Por um momento me vi deitado ao lado da mulher que se apodera de meu coração. Senti o calor de seu corpo misturar-se ao meu e nossas bocas buscarem-se com sofreguidão. Minhas mãos roçarem sua nudez macia enquanto as suas corriam sobre meu dorso desnudo. Respiração alterada pela emoção de nos tornarmos um e a ventura da entrega que se faria até que nossos corações sentissem o auge da paixão e explodíssemos em uma torrente de plenitude. Porém tudo não passou de uma visão efêmera.
O solitário e cálido beijo que selou nossa despedida serviu para arraigar ainda mais o sentimento que se enraizara em nossos corações. Com lágrimas a verterem sem controle, libertei-a e permiti que se fosse. Sem olhar para trás, ela seguiu para onde a festa prosseguia.
Ainda permaneci por alguns minutos desejando que ela voltasse e me pedisse para não ir, mas nada. Ela não voltou. Também poderia ter olvidado tudo e corrido atrás dela, abraçado-a com ardor e me entregado ao desvario da paixão sem limites, mas também nada fiz. Fiquei ali, parado e chorando.
Agora já não estou mais preso a cripta de meu mausoléu. Aqui na Europa posso desfrutar de uma prisão maior e mais confortável. O velho castelo que pertenceu a minha família ainda é bem acolhedor. Embora tenham se passado dez longos anos desde minha última aventura, sinto que jamais esquecerei o anjo que um dia se apossou de meu coração.

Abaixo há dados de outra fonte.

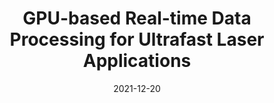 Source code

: ---
title: "GPU-based Real-time Data Processing for Ultrafast Laser Applications"
summary: "This project explores the development and implementation of a real-time data processing system using the Spectrum M4i.4420-x8 digitizer card and SCAPP framework to enhance data acquisition in ultrafast laser experiments. By leveraging the computational power of GPUs, the system processes large data volumes from high-resolution spectroscopy and rapid pump-probe measurements more efficiently than traditional methods. The study demonstrates significant improvements in flexibility and data processing speed, offering a new approach to handling the demanding data analysis requirements of cutting-edge laser research."
tags:
- High-Performance Computing
- Data Acquisition
- Laser Spectroscopy
- CUDA Programming
date: '2021-12-20'
external_link: ''

image:
caption: "Overview of the real-time data processing setup using Spectrum digitizer and GPU acceleration"
focal_point: "Smart"

url_code: ''
url_slides: ''
url_video: ''
--- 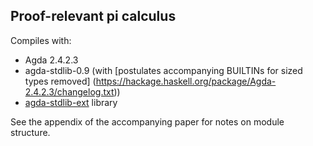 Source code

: Proof-relevant pi calculus
---

Compiles with:

* Agda 2.4.2.3
* agda-stdlib-0.9 (with
  [postulates accompanying BUILTINs for sized types removed]
  (https://hackage.haskell.org/package/Agda-2.4.2.3/changelog.txt))
* [agda-stdlib-ext](https://github.com/rolyp/agda-stdlib-ext/releases/tag/0.0.2) library

See the appendix of the accompanying paper for notes on module
structure.
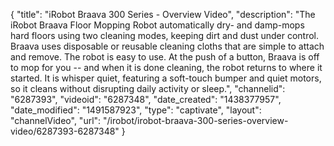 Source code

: {
    "title": "iRobot Braava 300 Series - Overview Video",
    "description": "The iRobot Braava Floor Mopping Robot automatically dry- and damp-mops hard floors using two cleaning modes, keeping dirt and dust under control. Braava uses disposable or reusable cleaning cloths that are simple to attach and remove. The robot is easy to use. At the push of a button, Braava is off to mop for you -- and when it is done cleaning, the robot returns to where it started. It is whisper quiet, featuring a soft-touch bumper and quiet motors, so it cleans without disrupting daily activity or sleep.",
    "channelid": "6287393",
    "videoid": "6287348",
    "date_created": "1438377957",
    "date_modified": "1491587923",
    "type": "captivate",
    "layout": "channelVideo",
    "url": "\/irobot\/irobot-braava-300-series-overview-video\/6287393-6287348"
}
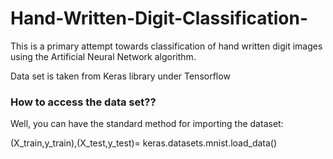 # Hand-Written-Digit-Classification-
This is a primary attempt towards classification of hand written digit images using the Artificial Neural Network algorithm.

Data set is taken from Keras library under Tensorflow
### How to access the data set??
Well, you can have the  standard method for importing the dataset:

(X_train,y_train),(X_test,y_test)= keras.datasets.mnist.load_data()

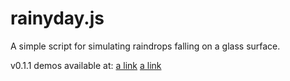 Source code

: rainyday.js
===========
A simple script for simulating raindrops falling on a glass surface.

v0.1.1 demos available at:
[a link](http://jsbin.com/EjoGeLo/2)
[a link](http://jsbin.com/eDALEfE/2)
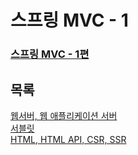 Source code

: # 스프링 MVC - 1
### [스프링 MVC - 1편](https://www.inflearn.com/course/%EC%8A%A4%ED%94%84%EB%A7%81-mvc-1/dashboard)

## 목록
[웹서버, 웹 애플리케이션 서버](webserver_was.md) <br>
[서블릿](servlet.md) <br>
[HTML, HTML API, CSR, SSR](etc.md)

Ainda hoje recebi uma carta de Samantha. Ela é a única que sabe sobre meu paradeiro. Na missiva ela conta que Alva e Ernesto estão para ganhar um novo filho. Já é o terceiro. O grupo sente saudades mas compreende minha ausência. Mesmo O tio confessou que sentiu admiração por mim.

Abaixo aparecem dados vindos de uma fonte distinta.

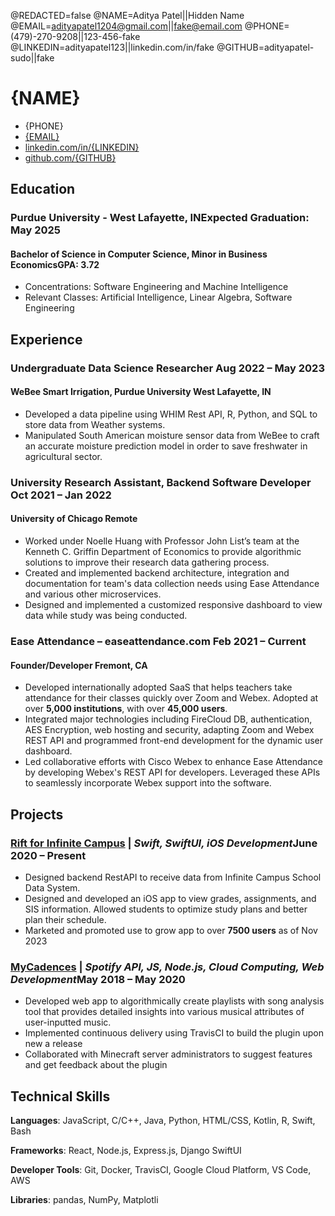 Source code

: <!--
Welcome to resume.lol!

This is the template you can use to get started.

Full credit for this template goes to Jake. Original template is in LaTeX here:

https://www.overleaf.com/latex/templates/jakes-resume/syzfjbzwjncs

------

Easily remove personal info by using a variable follow with a second value and "||":

@NAME=Real Name||Hidden Name

and change @REDACTED to be true

@REDACTED=true
-->
@REDACTED=false
@NAME=Aditya Patel||Hidden Name
@EMAIL=adityapatel1204@gmail.com||fake@email.com
@PHONE=(479)-270-9208||123-456-fake
@LINKEDIN=adityapatel123||linkedin.com/in/fake
@GITHUB=adityapatel-sudo||fake

# {NAME}

<div class="section headerInfo">

- {PHONE}
- [{EMAIL}](mailto:{EMAIL})
- [linkedin.com/in/{LINKEDIN}](https://linkedin.com/in/{LINKEDIN})
- [github.com/{GITHUB}](https://github.com/{GITHUB})

</div>

## Education


### Purdue University - West Lafayette, IN<span class="spacer"></span><span class="normal">Expected Graduation: May 2025</span>

<!-- optionally include GPA if >=3.7 -->
<!-- Generally, don't include coursework. If you do, only if you're a student & if they're upper level courses. -->

#### Bachelor of Science in Computer Science, Minor in Business Economics<span class="spacer"></span>GPA: 3.72

- Concentrations: Software Engineering and Machine Intelligence
- Relevant Classes: Artificial Intelligence, Linear Algebra, Software Engineering

## Experience

### Undergraduate Data Science Researcher <span class="spacer"></span><span class="normal"> Aug 2022 &ndash; May 2023 </span>

#### WeBee Smart Irrigation, Purdue University <span class="spacer"></span> West Lafayette, IN

- Developed a data pipeline using WHIM Rest API, R, Python, and SQL to store data from Weather systems.
- Manipulated South American moisture sensor data from WeBee to craft an accurate moisture prediction model in order to save freshwater in agricultural sector.

### University Research Assistant, Backend Software Developer<span class="spacer"></span><span class="normal"> Oct 2021 &ndash; Jan 2022 </span>

#### University of Chicago <span class="spacer"></span> Remote

- Worked under Noelle Huang with Professor John List’s team at the Kenneth C. Griffin Department of Economics to provide algorithmic solutions to improve their research data gathering process.
- Created and implemented backend architecture, integration and documentation for team's data collection needs using Ease Attendance and various other microservices.
- Designed and implemented a customized responsive dashboard to view data while study was being conducted.

### Ease Attendance &ndash; easeattendance.com  <span class="spacer"></span><span class="normal"> Feb 2021 &ndash; Current </span>
#### Founder/Developer <span class="spacer"></span> Fremont, CA

- Developed internationally adopted SaaS that helps teachers take attendance for their classes quickly over Zoom and Webex. Adopted at over **5,000 institutions**, with over **45,000 users**.
- Integrated major technologies including FireCloud DB, authentication, AES Encryption, web hosting and security, adapting Zoom and Webex REST API and programmed front-end development for the dynamic user dashboard.
- Led collaborative efforts with Cisco Webex to enhance Ease Attendance by developing Webex's REST API for developers. Leveraged these APIs to seamlessly incorporate Webex support into the software.


<!-- Older resume bits can be commented out so that you can keep the info without deleting it -->

<!-- ### Information Technology Support Specialist<span class="spacer"></span><span class="normal"> Sep. 2018 &ndash; Present </span>

### Artificial Intelligence Research Assistant<span class="spacer"></span><span class="normal"> May 2019 &ndash; July 2019 </span> -->

## Projects
### [Rift for Infinite Campus](https://riftapp.io)<span class="tech-stack">&nbsp;| *Swift, SwiftUI, iOS Development*</span><span class="spacer"></span><span class="normal">June 2020 &ndash; Present</span>

- Designed backend RestAPI to receive data from Infinite Campus School Data System.
- Designed and developed an iOS app to view grades, assignments, and SIS information. Allowed students to optimize study plans and better plan their schedule.
- Marketed and promoted use to grow app to over **7500 users** as of Nov 2023

### [MyCadences](https://mycadences.com)<span class="tech-stack">&nbsp;| *Spotify API, JS, Node.js, Cloud Computing, Web Development*</span><span class="spacer"></span><span class="normal">May 2018 &ndash; May 2020</span>

- Developed web app to algorithmically create playlists with song analysis tool that provides detailed insights into various musical attributes of user-inputted music.
- Implemented continuous delivery using TravisCI to build the plugin upon new a release
- Collaborated with Minecraft server administrators to suggest features and get feedback about the plugin

## Technical Skills

<span class="indent"></span>**Languages**: JavaScript, C/C++, Java, Python, HTML/CSS, Kotlin, R, Swift, Bash

<span class="indent"></span>**Frameworks**: React, Node.js, Express.js, Django SwiftUI

<span class="indent"></span>**Developer Tools**: Git, Docker, TravisCI, Google Cloud Platform, VS Code, AWS

<span class="indent"></span>**Libraries**: pandas, NumPy, Matplotli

Aqui no castelo não estou livre da companhia dos fantasmas que tanto me fustigavam na cripta, mas como Alva dissera, o amor que vibra em minha alma ajuda a aliviar a angústia que domina minha existência.
As vezes me pergunto o que teria acontecido se decidisse esquecer minha natureza e ficado com Alva. É um sonho muito lindo, mas apenas isso. Não poderia ter exigido tanto assim de alguém a quem amo. Melhor ela experimentar as venturas do amor com alguém que pode lhe proporcionar as benesses de uma vida tranquila e normal.
Eu, por meu lado, sigo minha sina. Quando a noite chega, olho para o céu estrelado e vejo os olhos de Alva brilhando para mim. Se sinto minhas necessidades se avolumarem, deixo a proteção do castelo e saio a caça. Com certeza minha decisão foi a mais acertada. Como poderia desejar que um anjo pudesse tornar-se cônjuge da morte?